Персиваль, который с жалким видом молча сидел у стола, обрел голос:
— Я не мог ему сказать, папа. Тогда бы он узнал, что ты сделал.
— Действительно. Ты защищал мою честь, не так ли? Как будто ты проявил хоть искру преданности за всю свою жизнь.
— Сэр Джеральд, — начал Вариан.
— Да я и не ожидал преданности, — продолжал баронет. — Мой брат тоже ее не проявлял, когда он сделал тебя с лживой шлюхой, твоей матерью.
— Хватит! — Вариан кинул на Персиваля беспокойный взгляд, но мальчик ничуть не расстроился. Наоборот, его лицо осветилось, а зеленые глаза зажглись интересом.
— Боже мой, папа, какую любопытную вещь ты сказал. Даже я знаю, что такой замысел требует очень близкого контакта, а период беременности у людей составляет девять месяцев.
— Персиваль, — торопливо вмешался Вариан, — сейчас не время для научных теорий.
Мальчик нахмурился:
— Я не могу придумать, как бы дядя Джейсон мог это сделать. Он сопровождал полковника Лика по Албании с конца тысяча восемьсот четвертого года вплоть до одиннадцатого января тысяча восемьсот шестого года, когда я родился. — Он покачал головой. — Папа, то, что ты предполагаешь, физически невозможно.
— Невозможно?! — закричал сэр Джеральд. — Так тебе сказала твоя дура-мать?
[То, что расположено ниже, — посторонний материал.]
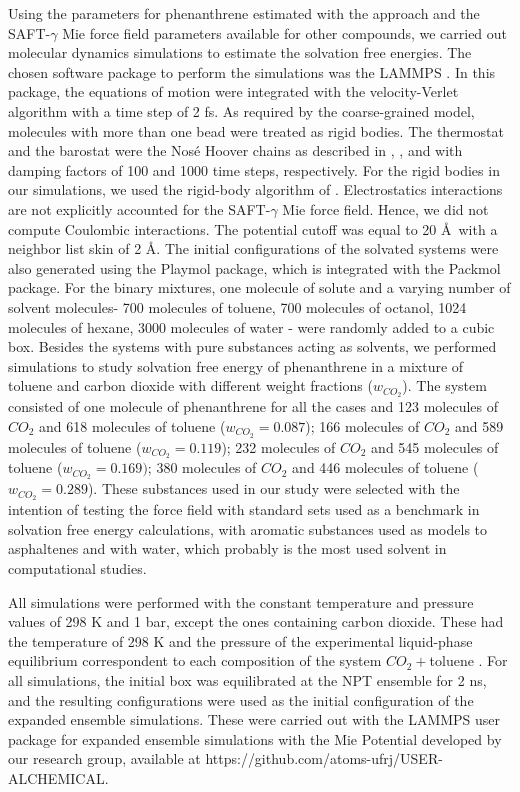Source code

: Using the parameters for phenanthrene estimated with the  approach and the SAFT-$\gamma$ Mie force field parameters available for other compounds, we carried out molecular dynamics simulations to estimate the solvation free energies. The chosen software package to perform the simulations was the LAMMPS  \cite{lammps}. In this package, the equations of motion were integrated with the velocity-Verlet algorithm \cite{verlet} with a time step of 2 fs. As required by the coarse-grained model,  molecules with more than one bead were treated as rigid bodies. The thermostat and the barostat were the Nos\'{e} Hoover chains as described in , , and  with damping factors of 100 and 1000 time steps, respectively. For the rigid bodies in our simulations, we used the rigid-body algorithm of . Electrostatics interactions are not explicitly accounted for the SAFT-$\gamma$ Mie force field. Hence, we did not compute Coulombic interactions. The potential cutoff was equal to 20 \AA $\,$ \cite{muller2017} with a neighbor list skin of 2 \AA. The initial configurations of the solvated systems were also generated using the Playmol package, which is integrated with the Packmol package. For the binary mixtures, one molecule of solute and a varying number of solvent molecules- 700 molecules of toluene, 700 molecules of octanol, 1024 molecules of hexane, 3000 molecules of water - were randomly added to a cubic box. Besides the systems with pure substances acting as solvents, we performed simulations to study solvation free energy of phenanthrene in a mixture of toluene and carbon dioxide with different weight fractions ($w_{CO_{2}}$). The  system consisted of one molecule of phenanthrene for all the cases and 123 molecules of $CO_{2}$ and 618 molecules of toluene ($w_{CO_{2}} = 0.087$); 166 molecules of $CO_{2}$ and 589 molecules of toluene ($w_{CO_{2}} = 0.119$); 232 molecules of $CO_{2}$ and 545 molecules of toluene ($w_{CO_{2}} = 0.169)$; 380 molecules of $CO_{2}$ and 446 molecules of toluene ($w_{CO_{2}} = 0.289$). These substances used in our study were selected with the intention of testing the force field with standard sets used as a benchmark in solvation free energy calculations, with aromatic substances used as models to asphaltenes and with water, which probably is the most used solvent in computational studies.

All simulations were performed with the constant temperature and pressure values of 298 K and 1 bar, except the ones containing carbon dioxide. These had the temperature of 298 K and the pressure of the experimental liquid-phase equilibrium correspondent to each composition of the system $CO_{2}+$toluene \cite{co2toliq}. For all simulations, the initial box was equilibrated at the NPT ensemble for 2 ns, and the resulting configurations were used as the initial configuration of the expanded ensemble simulations. These were carried out with the LAMMPS user package for expanded ensemble simulations with the Mie Potential developed by our research group, available at https://github.com/atoms-ufrj/USER-ALCHEMICAL.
— Не совсем, папа. Она только дала мне прочесть письмо, которое полковник Лик написал дяде Джейсону. Когда мы прошлой весной были в Венеции, дядя Джейсон показал маме свидетельство о браке и прочие документы, которые он там хранил в сейфе. Как вы знаете, полковник Уильям Лик — антиквар-топограф. Он собирался опубликовать отчет о своих путешествиях и написал дяде Джейсону, спрашивая разрешения упомянуть его имя. Он знал, что дядя Джейсон занят некоей секретной работой, и не хотел нечаянно подвергнуть его опасности.
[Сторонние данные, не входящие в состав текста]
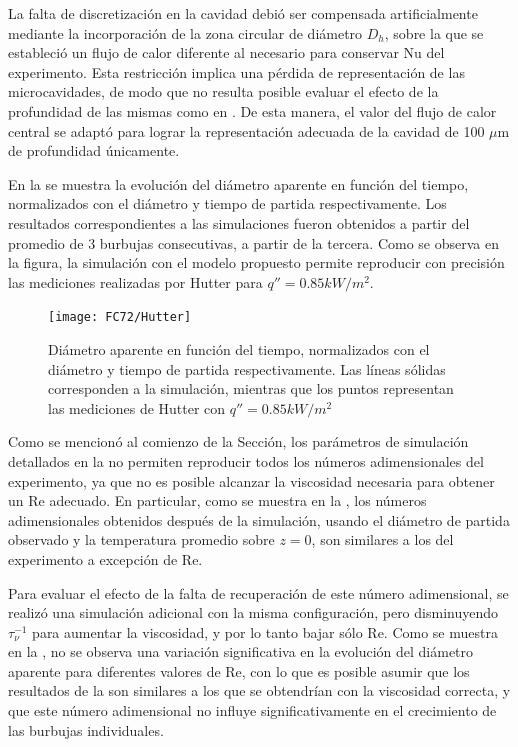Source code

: La falta de discretizaci\'on en la cavidad debi\'o ser compensada artificialmente  mediante la incorporaci\'on de la zona circular de di\'ametro $D_h$, sobre la que se estableci\'o un flujo de calor diferente al necesario para conservar Nu del experimento. Esta restricci\'on implica una p\'erdida de representaci\'on de las microcavidades, de modo que no resulta posible evaluar el efecto de la profundidad de las mismas como en \cite{hutter_experimental_2009, hutter_experimental_2010}. De esta manera, el valor del flujo de calor central se adapt\'o para lograr la representaci\'on adecuada de la cavidad de 100 $\mu$m de profundidad \'unicamente.

En la  se muestra la evoluci\'on del di\'ametro aparente en funci\'on del tiempo, normalizados con el di\'ametro y tiempo de partida respectivamente. Los resultados correspondientes a las simulaciones fueron obtenidos a partir del promedio de 3 burbujas consecutivas, a partir de la tercera. Como se observa en la figura, la simulaci\'on con el modelo propuesto permite reproducir con precisi\'on las mediciones realizadas por Hutter para $q'' = 0.85kW/m^2$.


\begin{figure}[ht]
	\centering
	\texttt{[image: FC72/Hutter]}
	\caption{Di\'ametro aparente en funci\'on del tiempo, normalizados con el di\'ametro y tiempo de partida respectivamente. Las l\'ineas s\'olidas corresponden a la simulaci\'on, mientras que los puntos representan las mediciones de Hutter con $q'' = 0.85kW/m^2$}
	\label{fig:d_vs_t}
\end{figure}

Como se mencion\'o al comienzo de la Secci\'on, los par\'ametros de simulaci\'on detallados en la  no permiten reproducir todos los n\'umeros adimensionales del experimento, ya que no es posible alcanzar la viscosidad necesaria para obtener un Re adecuado. En particular, como se muestra en la , los n\'umeros adimensionales obtenidos despu\'es de la simulaci\'on, usando el di\'ametro de partida observado y la temperatura promedio sobre $z=0$, son similares a los del experimento a excepci\'on de Re. 

Para evaluar el efecto de la falta de recuperaci\'on de este n\'umero adimensional, se realiz\'o una simulaci\'on adicional con la misma configuraci\'on, pero disminuyendo $\tau_{\nu}^{-1}$ para aumentar la viscosidad, y por lo tanto bajar s\'olo Re. Como se muestra en la , no se observa una variaci\'on significativa en la evoluci\'on del di\'ametro aparente para diferentes valores de Re, con lo que es posible asumir que los resultados de la  son similares a los que se obtendr\'ian con la viscosidad correcta, y que este n\'umero adimensional no influye significativamente en el crecimiento de las burbujas individuales.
Сэр Джеральд покраснел, потом побледнел и плюхнулся в кресло.
— Я хочу, чтобы ты скорее это понял, папа, — сказал мальчик. — Я бы предложил тебе написать полковнику Лику.
Сэр Джеральд шевелил губами, но ни одного внятного слова не слетело с его губ.
— Папа всегда меня пленял, — тихо и доверительно сказал Персиваль Вариану. — Увлекательный пример человеческой натуры, правда?
Вариан облокотился о стол.
— Давай изучать чью-нибудь другую натуру. Персиваль, если бы ты был Исмал, куда бы ты направился?
Эсме потерла ноющие запястья и посмотрела в окно кареты. Хотя рядом сидел один Исмал, очевидно, невооруженный, она знала, что побег исключается. Фонари кареты освещали огромную фигуру Мехмета, который ехал верхом рядом с каретой. Она знала, что с другой стороны едет Ристо. Если она хотя бы повысит голос, они ее убьют. Перспектива смерти ее не смущала, но она не хотела умереть, не отомстив Исмалу.